Task input:
.....
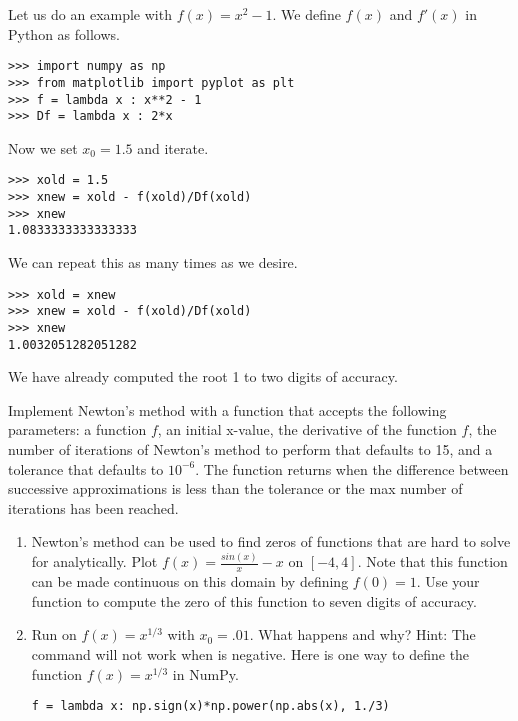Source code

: Let us do an example with $f(x) = x^2-1$.
We define $f(x)$ and $f'(x)$ in Python as follows.
\begin{lstlisting}
>>> import numpy as np
>>> from matplotlib import pyplot as plt
>>> f = lambda x : x**2 - 1
>>> Df = lambda x : 2*x
\end{lstlisting}
Now we set $x_0 = 1.5$ and iterate.
\begin{lstlisting}
>>> xold = 1.5
>>> xnew = xold - f(xold)/Df(xold)
>>> xnew
1.0833333333333333
\end{lstlisting}
We can repeat this as many times as we desire.
\begin{lstlisting}
>>> xold = xnew
>>> xnew = xold - f(xold)/Df(xold)
>>> xnew
1.0032051282051282
\end{lstlisting}
We have already computed the root 1 to two digits of accuracy.


\begin{problem}
\label{prob:newton_arr}
Implement Newton's method with a function that accepts the following parameters: a function $f$, an initial x-value, the derivative of the function $f$, the number of iterations of Newton's method to perform that defaults to 15, and a tolerance that defaults to $10^{-6}$.
The function  returns when the difference between successive approximations is less than the tolerance or the max number of iterations has been reached.
\end{problem}

\begin{problem}
\leavevmode
\begin{enumerate}
\label{prob:functions}

\item Newton's method can be used to find zeros of functions that are hard to solve for analytically.
Plot $f(x) = \frac{sin(x)}{x}-x$ on $[-4, 4]$.
Note that this function can be made continuous on this domain by defining $f(0)=1$.
Use your function  to compute the zero of this function to seven digits of accuracy.
\item Run  on $f(x)=x^{1/3}$ with $x_0=.01$.
What happens and why?
Hint: The command  will not work when  is negative.
Here is one way to define the function $f(x)=x^{1/3}$ in NumPy.
\begin{lstlisting}
f = lambda x: np.sign(x)*np.power(np.abs(x), 1./3)
\end{lstlisting}
\end{enumerate}
\end{problem}

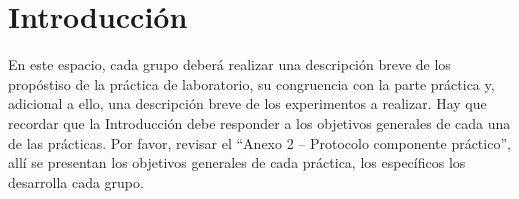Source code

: \section{Introducción}

En este espacio, cada grupo deberá realizar una descripción breve de los propóstiso de la práctica de laboratorio, su congruencia con la parte práctica y, adicional a ello, una descripción breve de los experimentos a realizar. Hay que recordar que la Introducción debe responder a los objetivos generales de cada una de las prácticas. Por favor, revisar el “Anexo 2 – Protocolo componente práctico”, allí se presentan los objetivos generales de cada práctica, los específicos los desarrolla cada grupo.

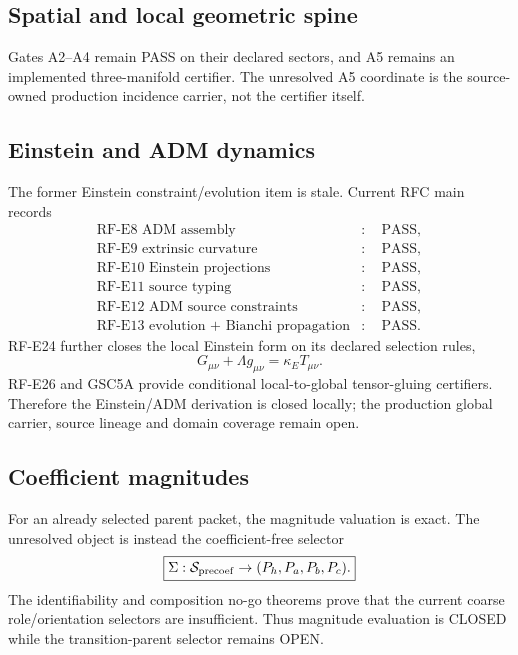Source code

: \subsection{Spatial and local geometric spine}

Gates A2--A4 remain PASS on their declared sectors, and A5 remains an
implemented three-manifold certifier. The unresolved A5 coordinate is the
source-owned production incidence carrier, not the certifier itself.

\subsection{Einstein and ADM dynamics}

The former Einstein constraint/evolution item is stale. Current RFC main records
\[
\boxed{
\begin{aligned}
\text{RF-E8 ADM assembly} &:\quad \mathrm{PASS},\\
\text{RF-E9 extrinsic curvature} &:\quad \mathrm{PASS},\\
\text{RF-E10 Einstein projections} &:\quad \mathrm{PASS},\\
\text{RF-E11 source typing} &:\quad \mathrm{PASS},\\
\text{RF-E12 ADM source constraints} &:\quad \mathrm{PASS},\\
\text{RF-E13 evolution + Bianchi propagation} &:\quad \mathrm{PASS}.
\end{aligned}}
\]
RF-E24 further closes the local Einstein form on its declared selection rules,
\[
\boxed{
G_{\mu\nu}+\Lambda g_{\mu\nu}
=\kappa_E T_{\mu\nu}.
}
\]
RF-E26 and GSC5A provide conditional local-to-global tensor-gluing certifiers.
Therefore the Einstein/ADM derivation is closed locally; the production global
carrier, source lineage and domain coverage remain open.

\subsection{Coefficient magnitudes}

For an already selected parent packet, the magnitude valuation is exact.
The unresolved object is instead the coefficient-free selector
\[
\boxed{
\Sigma:\mathcal S_{\rm precoef}\to(P_h,P_a,P_b,P_c).
}
\]
The identifiability and composition no-go theorems prove that the current coarse
role/orientation selectors are insufficient. Thus magnitude evaluation is
CLOSED while the transition-parent selector remains OPEN.

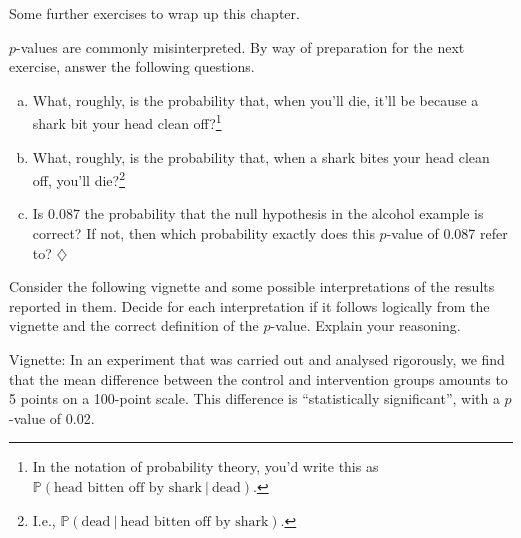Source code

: \documentclass[a4paper]{tufte-book}\usepackage[]{graphicx}\usepackage[]{xcolor}
\newcommand*{\parend}[1][$\diamondsuit$]{%
\leavevmode\unskip\penalty9999 \hbox{}\nobreak\hfill
    \quad\hbox{#1}%
}
\begin{document}
\medskip

Some further exercises to wrap up this chapter.

\medskip

$p$-values are commonly misinterpreted.
By way of preparation for the next exercise, answer the following questions.

\begin{enumerate}[(a)]
  \item What, roughly, is the probability that, when you'll die, it'll be because a shark bit your head clean off?\footnote{In the notation of probability theory, you'd write this as $\mathbb{P}(\textrm{head bitten off by shark}~|~\textrm{dead}).$}
  \item What, roughly, is the probability that, when a shark bites your head clean off, you'll die?\footnote{I.e., $\mathbb{P}(\textrm{dead}~|~\textrm{head bitten off by shark})$.}
  \item Is 0.087 the probability that the null hypothesis in the alcohol example is correct?
  If not, then which probability exactly does this $p$-value of 0.087 refer to? \parend
\end{enumerate}

Consider the following vignette and some possible interpretations of the results reported in them. Decide for each interpretation if it follows logically from the vignette and the correct definition of the $p$-value. Explain your reasoning.

Vignette: In an experiment that was carried out and analysed rigorously, we find that the mean difference between the control and intervention groups amounts to 5 points on a 100-point scale. This difference is ``statistically significant'', with a $p$-value of 0.02.
\end{document}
.....
Task to carry out:
All of the data needs repeating exactly, but the pictures do not.

Expected output:
Source code

: Let us do an example with $f(x) = x^2-1$.
We define $f(x)$ and $f'(x)$ in Python as follows.
\begin{lstlisting}
>>> import numpy as np
>>> from matplotlib import pyplot as plt
>>> f = lambda x : x**2 - 1
>>> Df = lambda x : 2*x
\end{lstlisting}
Now we set $x_0 = 1.5$ and iterate.
\begin{lstlisting}
>>> xold = 1.5
>>> xnew = xold - f(xold)/Df(xold)
>>> xnew
1.0833333333333333
\end{lstlisting}
We can repeat this as many times as we desire.
\begin{lstlisting}
>>> xold = xnew
>>> xnew = xold - f(xold)/Df(xold)
>>> xnew
1.0032051282051282
\end{lstlisting}
We have already computed the root 1 to two digits of accuracy.


\begin{problem}
\label{prob:newton_arr}
Implement Newton's method with a function that accepts the following parameters: a function $f$, an initial x-value, the derivative of the function $f$, the number of iterations of Newton's method to perform that defaults to 15, and a tolerance that defaults to $10^{-6}$.
The function  returns when the difference between successive approximations is less than the tolerance or the max number of iterations has been reached.
\end{problem}

\begin{problem}
\leavevmode
\begin{enumerate}
\label{prob:functions}

\item Newton's method can be used to find zeros of functions that are hard to solve for analytically.
Plot $f(x) = \frac{sin(x)}{x}-x$ on $[-4, 4]$.
Note that this function can be made continuous on this domain by defining $f(0)=1$.
Use your function  to compute the zero of this function to seven digits of accuracy.
\item Run  on $f(x)=x^{1/3}$ with $x_0=.01$.
What happens and why?
Hint: The command  will not work when  is negative.
Here is one way to define the function $f(x)=x^{1/3}$ in NumPy.
\begin{lstlisting}
f = lambda x: np.sign(x)*np.power(np.abs(x), 1./3)
\end{lstlisting}
\end{enumerate}
\end{problem}

Source code

: \section{Introducción}

En este espacio, cada grupo deberá realizar una descripción breve de los propóstiso de la práctica de laboratorio, su congruencia con la parte práctica y, adicional a ello, una descripción breve de los experimentos a realizar. Hay que recordar que la Introducción debe responder a los objetivos generales de cada una de las prácticas. Por favor, revisar el “Anexo 2 – Protocolo componente práctico”, allí se presentan los objetivos generales de cada práctica, los específicos los desarrolla cada grupo.

Source code

: \subsection{Spatial and local geometric spine}

Gates A2--A4 remain PASS on their declared sectors, and A5 remains an
implemented three-manifold certifier. The unresolved A5 coordinate is the
source-owned production incidence carrier, not the certifier itself.

\subsection{Einstein and ADM dynamics}

The former Einstein constraint/evolution item is stale. Current RFC main records
\[
\boxed{
\begin{aligned}
\text{RF-E8 ADM assembly} &:\quad \mathrm{PASS},\\
\text{RF-E9 extrinsic curvature} &:\quad \mathrm{PASS},\\
\text{RF-E10 Einstein projections} &:\quad \mathrm{PASS},\\
\text{RF-E11 source typing} &:\quad \mathrm{PASS},\\
\text{RF-E12 ADM source constraints} &:\quad \mathrm{PASS},\\
\text{RF-E13 evolution + Bianchi propagation} &:\quad \mathrm{PASS}.
\end{aligned}}
\]
RF-E24 further closes the local Einstein form on its declared selection rules,
\[
\boxed{
G_{\mu\nu}+\Lambda g_{\mu\nu}
=\kappa_E T_{\mu\nu}.
}
\]
RF-E26 and GSC5A provide conditional local-to-global tensor-gluing certifiers.
Therefore the Einstein/ADM derivation is closed locally; the production global
carrier, source lineage and domain coverage remain open.

\subsection{Coefficient magnitudes}

For an already selected parent packet, the magnitude valuation is exact.
The unresolved object is instead the coefficient-free selector
\[
\boxed{
\Sigma:\mathcal S_{\rm precoef}\to(P_h,P_a,P_b,P_c).
}
\]
The identifiability and composition no-go theorems prove that the current coarse
role/orientation selectors are insufficient. Thus magnitude evaluation is
CLOSED while the transition-parent selector remains OPEN.

Source code

: \documentclass[a4paper]{tufte-book}\usepackage[]{graphicx}\usepackage[]{xcolor}
\newcommand*{\parend}[1][$\diamondsuit$]{%
\leavevmode\unskip\penalty9999 \hbox{}\nobreak\hfill
    \quad\hbox{#1}%
}
\begin{document}
\medskip

Some further exercises to wrap up this chapter.

\medskip

$p$-values are commonly misinterpreted.
By way of preparation for the next exercise, answer the following questions.

\begin{enumerate}[(a)]
  \item What, roughly, is the probability that, when you'll die, it'll be because a shark bit your head clean off?\footnote{In the notation of probability theory, you'd write this as $\mathbb{P}(\textrm{head bitten off by shark}~|~\textrm{dead}).$}
  \item What, roughly, is the probability that, when a shark bites your head clean off, you'll die?\footnote{I.e., $\mathbb{P}(\textrm{dead}~|~\textrm{head bitten off by shark})$.}
  \item Is 0.087 the probability that the null hypothesis in the alcohol example is correct?
  If not, then which probability exactly does this $p$-value of 0.087 refer to? \parend
\end{enumerate}

Consider the following vignette and some possible interpretations of the results reported in them. Decide for each interpretation if it follows logically from the vignette and the correct definition of the $p$-value. Explain your reasoning.

Vignette: In an experiment that was carried out and analysed rigorously, we find that the mean difference between the control and intervention groups amounts to 5 points on a 100-point scale. This difference is ``statistically significant'', with a $p$-value of 0.02.
\end{document}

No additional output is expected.